──────── SOURCE MATERIAL ────────
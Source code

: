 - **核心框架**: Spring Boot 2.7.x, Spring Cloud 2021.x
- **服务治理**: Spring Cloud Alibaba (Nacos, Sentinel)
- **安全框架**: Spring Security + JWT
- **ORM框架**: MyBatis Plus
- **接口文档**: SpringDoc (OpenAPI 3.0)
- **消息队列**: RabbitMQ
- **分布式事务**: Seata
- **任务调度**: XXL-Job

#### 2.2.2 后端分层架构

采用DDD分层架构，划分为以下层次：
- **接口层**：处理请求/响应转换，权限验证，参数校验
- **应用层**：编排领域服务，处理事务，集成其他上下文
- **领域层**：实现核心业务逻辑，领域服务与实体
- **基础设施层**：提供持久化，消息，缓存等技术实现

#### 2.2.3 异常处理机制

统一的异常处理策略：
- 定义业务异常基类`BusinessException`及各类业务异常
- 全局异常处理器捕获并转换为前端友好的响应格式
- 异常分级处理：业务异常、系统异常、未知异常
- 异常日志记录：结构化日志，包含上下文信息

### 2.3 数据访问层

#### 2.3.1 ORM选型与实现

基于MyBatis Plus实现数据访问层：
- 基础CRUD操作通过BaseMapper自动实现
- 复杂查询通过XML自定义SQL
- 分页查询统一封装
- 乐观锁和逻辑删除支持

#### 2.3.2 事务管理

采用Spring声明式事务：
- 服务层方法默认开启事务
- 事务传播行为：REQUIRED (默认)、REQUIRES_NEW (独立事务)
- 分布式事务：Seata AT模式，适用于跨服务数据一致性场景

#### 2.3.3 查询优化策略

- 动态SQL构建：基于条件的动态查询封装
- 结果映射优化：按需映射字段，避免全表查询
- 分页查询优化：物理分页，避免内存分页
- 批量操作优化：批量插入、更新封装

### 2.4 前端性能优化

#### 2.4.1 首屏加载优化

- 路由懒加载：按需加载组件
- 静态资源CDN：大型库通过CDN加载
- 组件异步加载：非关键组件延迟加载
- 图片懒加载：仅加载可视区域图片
────────
__YOUR OBJECTIVE__
Among the lines above, show every one that contains the string "分布式事务".

__WRITTEN RESPONSE__
- **分布式事务**: Seata
- 分布式事务：Seata AT模式，适用于跨服务数据一致性场景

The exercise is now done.